A provável vitória de Os Descendentes aqui tem gosto de consolação, além de ser um dos pontos altos da película. Parecia o filme fadado ao Oscar, mas que esbarrou no paredão de saudosismo de O Artista. O Homem que Mudou o Jogo é um possível forte concorrente, já que beisebol é uma paixão dos norte-americanos. Tudo pelo Poder e O Espião que Sabia Demais são bem melhores, mas devem se contentar com a indicação. A Invenção de Hugo Cabret pode surpreender se quiserem valorizar o filme do Scorsese e sua homenagem a George Méliès, mas já acho difícil de acontecer.
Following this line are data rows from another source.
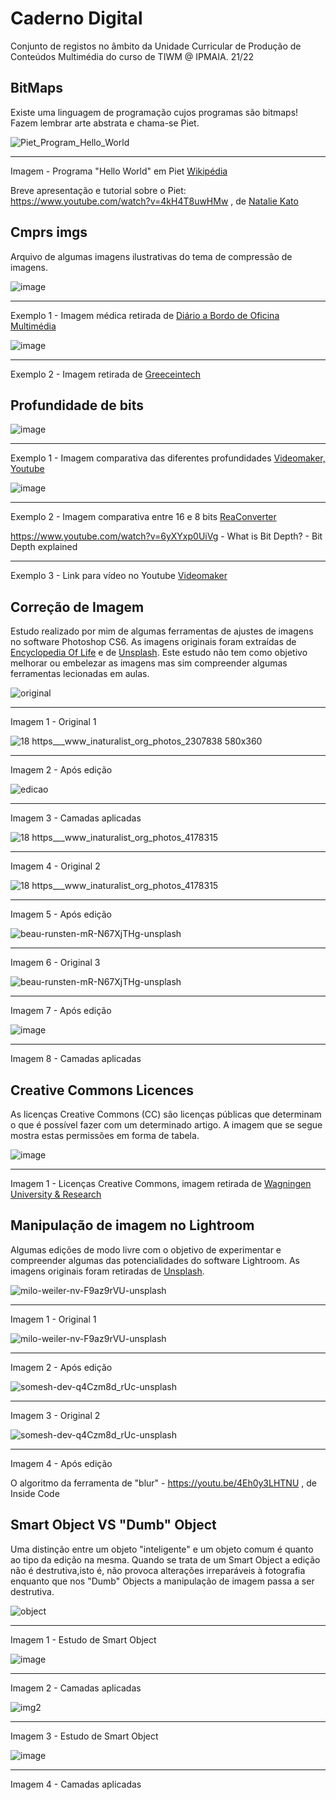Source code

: # Caderno Digital
Conjunto de registos no âmbito da Unidade Curricular de Produção de Conteúdos Multimédia do curso de TIWM @ IPMAIA. 21/22

## BitMaps
Existe uma linguagem de programação cujos programas são bitmaps! Fazem lembrar arte abstrata e chama-se Piet.

![Piet_Program_Hello_World](https://user-images.githubusercontent.com/72624424/137020286-8aaf18ff-1f7e-4f92-a321-c494fae86aad.gif)
__________________________________________
Imagem - Programa "Hello World" em Piet [Wikipédia](https://en.wikipedia.org/wiki/Esoteric_programming_language#Piet)

Breve apresentação e tutorial sobre o Piet: https://www.youtube.com/watch?v=4kH4T8uwHMw , de [Natalie Kato](https://www.youtube.com/channel/UCiAnLj_lEOtQXb2CFgIGkgA)

## Cmprs imgs
Arquivo de algumas imagens ilustrativas do tema de compressão de imagens.

![image](https://user-images.githubusercontent.com/72624424/135691409-b8841c98-b3e0-4941-baa1-367df4a5dd8c.png)
__________________________________________
Exemplo 1 - Imagem médica retirada de [Diário a Bordo de Oficina Multimédia](https://anamota3.wordpress.com/2011/11/07/necessidade-de-compressao/)

![image](https://user-images.githubusercontent.com/72624424/135691867-60339e8c-6344-47d3-aa26-bb2f20e25836.png)
__________________________________________
Exemplo 2 - Imagem retirada de [Greeceintech](https://greeceintech.wordpress.com/2014/11/14/compressao-de-imagens/)

## Profundidade de bits

![image](https://user-images.githubusercontent.com/72624424/137006641-a093ee33-f1d0-40e2-b2fc-6b5493b465b6.png)
__________________________________________
Exemplo 1 - Imagem comparativa das diferentes profundidades [Videomaker, Youtube](https://www.youtube.com/watch?v=6yXYxp0UiVg)

![image](https://user-images.githubusercontent.com/72624424/137006765-9d7ea91a-6438-4866-be1e-22510ccf2190.png)
__________________________________________
Exemplo 2 - Imagem comparativa entre 16 e 8 bits [ReaConverter](https://www.reaconverter.com/features/image-editing/color-depth.html)

https://www.youtube.com/watch?v=6yXYxp0UiVg - What is Bit Depth? - Bit Depth explained
__________________________________________
Exemplo 3 - Link para vídeo no Youtube [Videomaker](https://www.youtube.com/channel/UCsRd7WVROeTytsoKddoYVFg)

## Correção de Imagem 
Estudo realizado por mim de algumas ferramentas de ajustes de imagens no software Photoshop CS6. As imagens originais foram extraídas de [Encyclopedia Of Life](https://eol.org) e de [Unsplash](https://unsplash.com).
Este estudo não tem como objetivo melhorar ou embelezar as imagens mas sim compreender algumas ferramentas lecionadas em aulas.

![original](https://user-images.githubusercontent.com/72624424/137165224-2edce594-0be0-4d6f-aa4c-618d5b50e218.jpg)
__________________________________________
Imagem 1 - Original 1

![18 https___www_inaturalist_org_photos_2307838 580x360](https://user-images.githubusercontent.com/72624424/137164997-31a42466-4add-40c8-af94-8e32ee41173b.png) 
__________________________________________
Imagem 2 - Após edição

![edicao](https://cdn.discordapp.com/attachments/491195512490426370/897862838016675840/unknown.png)
__________________________________________
Imagem 3 - Camadas aplicadas

![18 https___www_inaturalist_org_photos_4178315](https://user-images.githubusercontent.com/72624424/138124166-dbfebeb0-3d1f-48b6-85a1-b28bc9af0371.jpg)
__________________________________________
Imagem 4 - Original 2

![18 https___www_inaturalist_org_photos_4178315](https://user-images.githubusercontent.com/72624424/138124085-00b82fb8-fff3-4e36-8898-4dca0329ef06.png)
__________________________________________
Imagem 5 - Após edição

![beau-runsten-mR-N67XjTHg-unsplash](https://user-images.githubusercontent.com/72624424/138124334-00c6da26-9a6a-4528-b090-d76eed665fb3.jpg)
__________________________________________
Imagem 6 - Original 3

![beau-runsten-mR-N67XjTHg-unsplash](https://user-images.githubusercontent.com/72624424/138124545-a2687a4c-c688-424d-b818-1db828d6f7b0.png)
__________________________________________
Imagem 7 - Após edição

![image](https://user-images.githubusercontent.com/72624424/138124474-b8284a0e-547e-44df-b939-a65e65197444.png)
__________________________________________
Imagem 8 - Camadas aplicadas

## Creative Commons Licences
As licenças Creative Commons (CC) são licenças públicas que determinam o que é possível fazer com um determinado artigo. A imagem que se segue mostra estas permissões em forma de tabela.

![image](https://user-images.githubusercontent.com/72624424/138600158-a8bfcec7-6ecb-447a-97f2-525c24eeb480.png)
__________________________________________
Imagem 1 - Licenças Creative Commons, imagem retirada de [Wagningen University & Research](https://www.wur.nl/en/article/What-are-Creative-Commons-licenses.htm)

## Manipulação de imagem no Lightroom
Algumas edições de modo livre com o objetivo de experimentar e compreender algumas das potencialidades do software Lightroom. As imagens originais foram retiradas de [Unsplash](https://unsplash.com).

![milo-weiler-nv-F9az9rVU-unsplash](https://user-images.githubusercontent.com/72624424/139111495-c35dca41-7875-4d84-a680-b60e82a0cdb8.jpg)
__________________________________________
Imagem 1 - Original 1

![milo-weiler-nv-F9az9rVU-unsplash](https://user-images.githubusercontent.com/72624424/139111583-e5a934b8-9923-411b-87c2-91f332c1c73b.jpg)
__________________________________________
Imagem 2 - Após edição 

![somesh-dev-q4Czm8d_rUc-unsplash](https://user-images.githubusercontent.com/72624424/139111828-d4710359-853a-485b-924b-6041a8ea6837.jpg)
__________________________________________
Imagem 3 - Original 2

![somesh-dev-q4Czm8d_rUc-unsplash](https://user-images.githubusercontent.com/72624424/139111846-ee853148-c144-452e-91ad-3a62990b975a.jpg)
__________________________________________
Imagem 4 - Após edição

O algoritmo da ferramenta de "blur" - https://youtu.be/4Eh0y3LHTNU , de Inside Code

## Smart Object VS "Dumb" Object
Uma distinção entre um objeto "inteligente" e um objeto comum é quanto ao tipo da edição na mesma. Quando se trata de um Smart Object a edição não é destrutiva,isto é, não provoca alterações irreparáveis à fotografia enquanto que nos "Dumb" Objects a manipulação de imagem passa a ser destrutiva.

![object](https://user-images.githubusercontent.com/72624424/140090722-4db1183f-bb10-4402-8a58-e7267b6f782a.png)
__________________________________________
Imagem 1 - Estudo de Smart Object

![image](https://user-images.githubusercontent.com/72624424/140091044-d1e52a5d-4c54-404d-a6e2-4f5782ce004b.png)
__________________________________________
Imagem 2 - Camadas aplicadas

![img2](https://user-images.githubusercontent.com/72624424/140098234-20d44436-2291-4a13-9e9f-f33aa225b689.jpg)
__________________________________________
Imagem 3 - Estudo de Smart Object

![image](https://user-images.githubusercontent.com/72624424/140098326-e44f67ae-293e-42a3-9c02-eb5ec2242fee.png)
__________________________________________
Imagem 4 - Camadas aplicadas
Minha ordem de preferência: Os Descendentes, Tudo pelo Poder, O Espião Que Sabia Demais, A Invenção de Hugo Cabret, O Homem Que Mudou o Jogo.


Melhor Animação

Um Gato em Paris
Chico & Rita
Kung Fu Panda 2
Gato de Botas
Rango

Que sorte, hein Rango! As Aventuras de Tintim foi desconsiderado pela Academia, muito por conta do processo de captura de movimento que polemiza sobre o verdadeiro trabalho de “animar”. E olha que o filme do Spielberg estava ganhando muita coisa na temporada. E ainda teve a pixar que cometeu, justo ano passado, um filme fraquíssimo e não muito bem visto depois de uma série de filmes de sucesso, revertidos em Oscar. Ou seja, o caminho foi aberto para Rango e a empresa independente de George Lucas. E digo, merecidíssimo. A continuação de Kung Fu Panda pode ameaçar, mas acho difícil. E legal indicarem Um Gato em Paris e Chico & Rita, animações tradicionais, de traços simples, embora não sejam grandes filmes. Gato de Botas é um azarão aqui.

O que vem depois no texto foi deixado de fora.